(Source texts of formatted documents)
"""

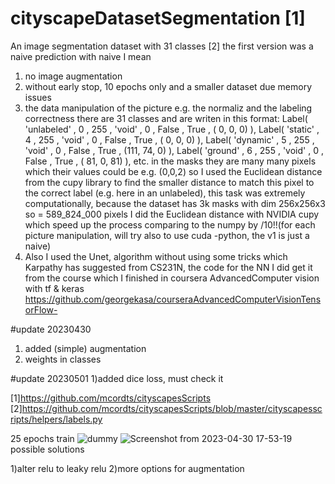 # cityscapeDatasetSegmentation [1]

An image segmentation dataset with 31 classes [2]
the first version was a naive prediction with naive I mean
1) no image augmentation
2) without early stop, 10 epochs only and a smaller dataset due memory issues
3) the data manipulation of the picture e.g. the normaliz and the labeling correctness
there are 31 classes and are writen in this format:
    Label(  'unlabeled'            ,  0 ,      255 , 'void'            , 0       , False        , True         , (  0,  0,  0) ),
    Label(  'static'               ,  4 ,      255 , 'void'            , 0       , False        , True         , (  0,  0,  0) ),
    Label(  'dynamic'              ,  5 ,      255 , 'void'            , 0       , False        , True         , (111, 74,  0) ),
    Label(  'ground'               ,  6 ,      255 , 'void'            , 0       , False        , True         , ( 81,  0, 81) ),
    etc.
in the masks they are many many pixels which their values could be e.g. (0,0,2) so I used the Euclidean distance from the cupy library to find the smaller distance to match this pixel to the correct label (e.g. here in an unlabeled), this task was extremely computationally, because the dataset has 3k masks with dim 256x256x3 so = 589_824_000 pixels I did the Euclidean distance with NVIDIA cupy which speed up the process comparing to the numpy by /10!!(for each picture manipulation, will try also to use cuda -python, the v1 is just a naive)
4) Also I used the Unet, algorithm without using some tricks which Karpathy has suggested from CS231N, the code for the NN I did get it from the course which I finished in coursera AdvancedComputer vision with tf & keras
    https://github.com/georgekasa/courseraAdvancedComputerVisionTensorFlow- 
    
 
#update 20230430

1) added (simple) augmentation
2) weights in classes

#update 20230501 
1)added dice loss, must check it
 
[1]https://github.com/mcordts/cityscapesScripts
[2]https://github.com/mcordts/cityscapesScripts/blob/master/cityscapesscripts/helpers/labels.py

25 epochs train 
![dummy](https://user-images.githubusercontent.com/79354220/235147584-b233fbf8-b2e8-45a9-bd8a-8498f22513c8.png)
![Screenshot from 2023-04-30 17-53-19](https://user-images.githubusercontent.com/79354220/235359766-86bad685-bb69-489b-b58e-38373b4ee0c7.png)
possible solutions


1)alter relu to leaky relu
2)more options for augmentation

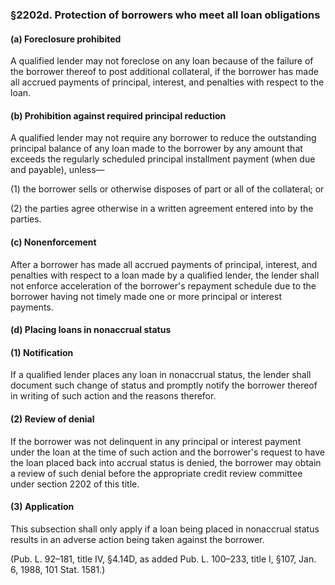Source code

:### §2202d. Protection of borrowers who meet all loan obligations ###

#### (a) Foreclosure prohibited ####

A qualified lender may not foreclose on any loan because of the failure of the borrower thereof to post additional collateral, if the borrower has made all accrued payments of principal, interest, and penalties with respect to the loan.

#### (b) Prohibition against required principal reduction ####

A qualified lender may not require any borrower to reduce the outstanding principal balance of any loan made to the borrower by any amount that exceeds the regularly scheduled principal installment payment (when due and payable), unless—

(1) the borrower sells or otherwise disposes of part or all of the collateral; or

(2) the parties agree otherwise in a written agreement entered into by the parties.

#### (c) Nonenforcement ####

After a borrower has made all accrued payments of principal, interest, and penalties with respect to a loan made by a qualified lender, the lender shall not enforce acceleration of the borrower's repayment schedule due to the borrower having not timely made one or more principal or interest payments.

#### (d) Placing loans in nonaccrual status ####

#### (1) Notification ####

If a qualified lender places any loan in nonaccrual status, the lender shall document such change of status and promptly notify the borrower thereof in writing of such action and the reasons therefor.

#### (2) Review of denial ####

If the borrower was not delinquent in any principal or interest payment under the loan at the time of such action and the borrower's request to have the loan placed back into accrual status is denied, the borrower may obtain a review of such denial before the appropriate credit review committee under section 2202 of this title.

#### (3) Application ####

This subsection shall only apply if a loan being placed in nonaccrual status results in an adverse action being taken against the borrower.

(Pub. L. 92–181, title IV, §4.14D, as added Pub. L. 100–233, title I, §107, Jan. 6, 1988, 101 Stat. 1581.)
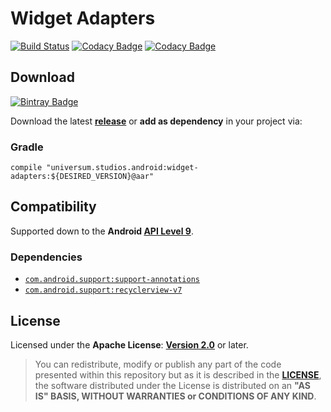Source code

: Widget Adapters
===============

[![Build Status](https://travis-ci.org/universum-studios/android_widget_adapters.svg?branch=master)](https://travis-ci.org/universum-studios/android_widget_adapters)
[![Codacy Badge](https://api.codacy.com/project/badge/Grade/89160b40625a463694bcb9cc8ffa64e6)](https://www.codacy.com/app/universum-studios/android_widget_adapters?utm_source=github.com&amp;utm_medium=referral&amp;utm_content=universum-studios/android_widget_adapters&amp;utm_campaign=Badge_Grade)
[![Codacy Badge](https://api.codacy.com/project/badge/Coverage/89160b40625a463694bcb9cc8ffa64e6)](https://www.codacy.com/app/universum-studios/android_widget_adapters?utm_source=github.com&utm_medium=referral&utm_content=universum-studios/android_widget_adapters&utm_campaign=Badge_Coverage)

## Download ##
[![Bintray Badge](https://api.bintray.com/packages/universum-studios/android/universum.studios.android%3Awidget-adapters/images/download.svg)](https://bintray.com/universum-studios/android/universum.studios.android%3Awidget-adapters/_latestVersion)

Download the latest **[release](https://github.com/universum-studios/android_widget_adapters/releases "Latest Releases page")** or **add as dependency** in your project via:

### Gradle ###

    compile "universum.studios.android:widget-adapters:${DESIRED_VERSION}@aar"

## Compatibility ##

Supported down to the **Android [API Level 9](http://developer.android.com/about/versions/android-2.3.html "See API highlights")**.

### Dependencies ###

- [`com.android.support:support-annotations`](https://developer.android.com/topic/libraries/support-library/packages.html#annotations)
- [`com.android.support:recyclerview-v7`](https://developer.android.com/topic/libraries/support-library/packages.html#v7)

## License ##

Licensed under the **Apache License**: **[Version 2.0](http://www.apache.org/licenses/LICENSE-2.0)** or later.

> You can redistribute, modify or publish any part of the code presented within this repository but as it is described in the [**LICENSE**](https://github.com/universum-studios/android_widget_adapters/blob/master/LICENSE.md), the software distributed under the License is distributed on an **"AS IS" BASIS, WITHOUT WARRANTIES or CONDITIONS OF ANY KIND**.
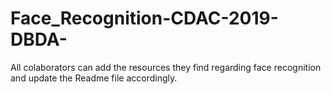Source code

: # Face_Recognition-CDAC-2019-DBDA-
All colaborators can add the resources they find regarding face recognition and update the Readme file accordingly.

"""

What the task asks:
What is needed is an exact retyping of the lines from the start of the data through the line with "2) without early", with both end lines kept and every picture left out.

Answer for the task:
 # cityscapeDatasetSegmentation [1]

An image segmentation dataset with 31 classes [2]
the first version was a naive prediction with naive I mean
1) no image augmentation
2) without early stop, 10 epochs only and a smaller dataset due memory issues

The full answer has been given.